While there are still a couple of hours left of Veteran’s Day, I’ve decided to write something. So here it is.

I wasn’t going to write anything. It’s not that I don’t share the general sentiment most rational people hold regarding thankfulness for the risks taken and sacrifices made by those of our fellow citizens who serve in the military. Of course I do. But somehow a blog post seems cheap.

This is not to say that I have any issues with others who post something to honor soldiers, sailors and pilots. I’ve read, over the years, many fine tributes that humble. But nothing humbles more than the military man himself, merely by his presence, for his presence represents so much.

Part of what such people represent is the fact that I never served. It is among the few true regrets I have thus far in my life. Now at an age when I don’t believe I could even get a waiver, nor pass a physical in a manner that meets their standards (at least I hope those standards are still that high), I have an appreciation for what serving and having served represents.
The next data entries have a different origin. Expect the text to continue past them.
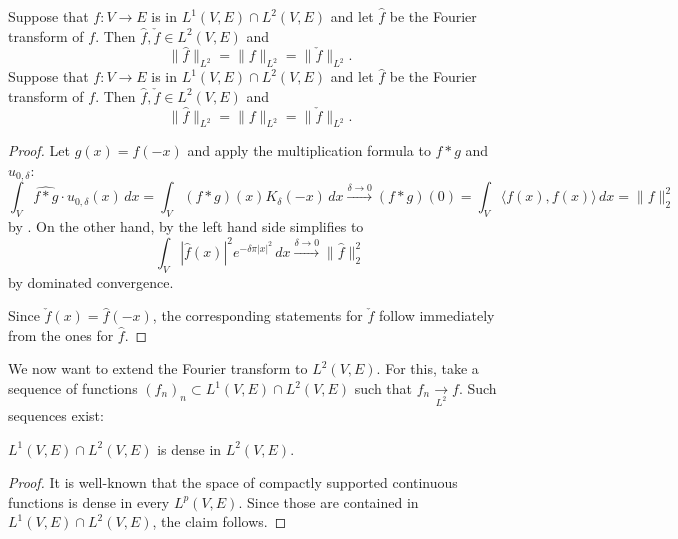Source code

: \begin{theorem}
  \label{thm:plancherel}
  \leanok
   Suppose that $f : V \to E$ is in $L^1(V,E)\cap L^2(V,E)$ and let $\widehat{f}$ be the Fourier transform of $f$. Then $\widehat{f},\check{f}\in L^2(V,E)$ and
  \[\|\widehat{f}\|_{L^2} = \|f\|_{L^2}=\|\check f\|_{L^2}.\]
   Suppose that $f : V \to E$ is in $L^1(V,E)\cap L^2(V,E)$ and let $\widehat{f}$ be the Fourier transform of $f$. Then $\widehat{f},\check{f}\in L^2(V,E)$ and
  \[\|\widehat{f}\|_{L^2} = \|f\|_{L^2}=\|\check f\|_{L^2}.\]
  \end{theorem}
    \begin{proof}
    Let $g(x)=f(-x)$ and apply the multiplication formula 
    to $f\ast g$ and $u_{0,\delta}$: $$\int_V\widehat{f\ast g}\cdot u_{0,\delta}(x)\,dx=\int_V(f\ast g)(x)K_\delta(-x)\,dx
    \overset{\delta\to0}\to(f\ast g)(0)=\int_V \langle f(x),f(x)\rangle\,dx=\| f\|_2^2$$ by .
    On the other hand, by  the left hand side simplifies to
    $$\int_V|\widehat f(x)|^2e^{-\delta\pi|x|^2}\,dx\xrightarrow{\delta\to0}\|\widehat f\|_2^2$$ by dominated convergence.

    Since $\check f(x)=\widehat f(-x)$, the corresponding statements for $\check f$ follow immediately from the ones for $\widehat f$.
\end{proof}

We now want to extend the Fourier transform to $L^2(V,E)$. For this, take a sequence of functions $(f_n)_n\subset L^1(V,E)\cap L^2(V,E)$
such that $f_n\xrightarrow[L^2]{}f$. Such sequences exist:
\begin{lemma}
  \label{lem:L12-dense}
  \lean{}
  $L^1(V,E)\cap L^2(V,E)$ is dense in $L^2(V,E)$.
\end{lemma}
\begin{proof}
  It is well-known that the space of compactly supported continuous functions is dense in every $L^p(V,E)$.
  Since those are contained in $L^1(V,E)\cap L^2(V,E)$, the claim follows.
\end{proof}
I shouldn’t say I never appreciated those things. Indeed, I always had respect for the military. When I was in high school, Viet Nam was still a major concern for teens approaching draft age. Personally, I was not down with all the facts of the war being far too busy getting faced and enjoying the residual vibes of the Woodstock generation. I didn’t understand what was going on, and though I was not among those worms that “loathed” the military or thought your average Marine was a savage scumbag awaiting his own My Lai opportunity, I was impacted by the distorted tales of Viet Nam and the conflict there and, in particular, what it meant for the average draftee. Too many uncertainties made it clear that I hadn’t enough info to simply await my number being called as if was today’s Lotto.
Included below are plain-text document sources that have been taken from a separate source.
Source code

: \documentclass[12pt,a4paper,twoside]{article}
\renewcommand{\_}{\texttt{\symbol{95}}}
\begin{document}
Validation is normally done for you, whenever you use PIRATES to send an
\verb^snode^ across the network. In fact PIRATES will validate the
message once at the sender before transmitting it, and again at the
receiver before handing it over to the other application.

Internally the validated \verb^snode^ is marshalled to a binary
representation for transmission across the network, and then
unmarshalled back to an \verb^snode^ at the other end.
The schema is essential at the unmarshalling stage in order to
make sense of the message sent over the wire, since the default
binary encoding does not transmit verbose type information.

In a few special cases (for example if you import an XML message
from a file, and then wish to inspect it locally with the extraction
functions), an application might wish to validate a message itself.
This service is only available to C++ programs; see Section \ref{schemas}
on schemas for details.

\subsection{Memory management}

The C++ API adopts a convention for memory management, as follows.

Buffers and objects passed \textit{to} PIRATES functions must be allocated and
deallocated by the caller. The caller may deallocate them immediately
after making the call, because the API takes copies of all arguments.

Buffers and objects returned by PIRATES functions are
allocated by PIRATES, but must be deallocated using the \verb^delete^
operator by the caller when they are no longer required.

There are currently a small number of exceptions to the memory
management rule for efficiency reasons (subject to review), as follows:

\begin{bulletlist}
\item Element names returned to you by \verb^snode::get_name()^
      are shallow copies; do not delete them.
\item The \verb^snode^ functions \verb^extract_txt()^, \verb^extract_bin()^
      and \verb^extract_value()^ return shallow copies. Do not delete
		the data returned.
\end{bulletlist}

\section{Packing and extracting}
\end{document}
As it turned out, the year I came of age was the year the draft ended. I was spared the anxiety of learning that Uncle Sam wanted me. Within the next couple of years, one friend joined the Navy and another the Air Force. I was still engaged in the serious business of good times and personal pleasure and could not see the upside of enlisting. Strangely, I actually had a problem with the idea of doing so for personal gain. It somehow seemed wrong to enlist without serving my country as the main reason. And since we were no longer fighting in View Nam at this point, I didn’t feel I’d be really serving anyway, just playing soldier. I wasn’t really a big picture guy back then.

Now, and ever since 9/11 specifically, I feel I have very little right to make any kind of public showing of “SALUTING OUR MEN AND WOMEN IN THE MILITARY!!!!!!” I don’t feel worthy. This feeling hit home a year ago and returned again this morning when I read the paper. There on the front page was a story of a girl from my church who lost her young husband in Afghanistan. It happened on 11/10/10 and I remembered going to the funeral. More than ever I felt that I had no right to bitch and moan. This kid gave his life. What have I done that measures up to that?

Yeah. I’m grateful. Absolutely. And definitely humbled and not a little bit ashamed for letting others do what I should have done, and certainly could have done, even though there was no fighting going on at the time. Sure, it’s easy to say now, and I don’t much care who does or does not find my words credible. But it’s how I feel. I owe. Who doesn’t?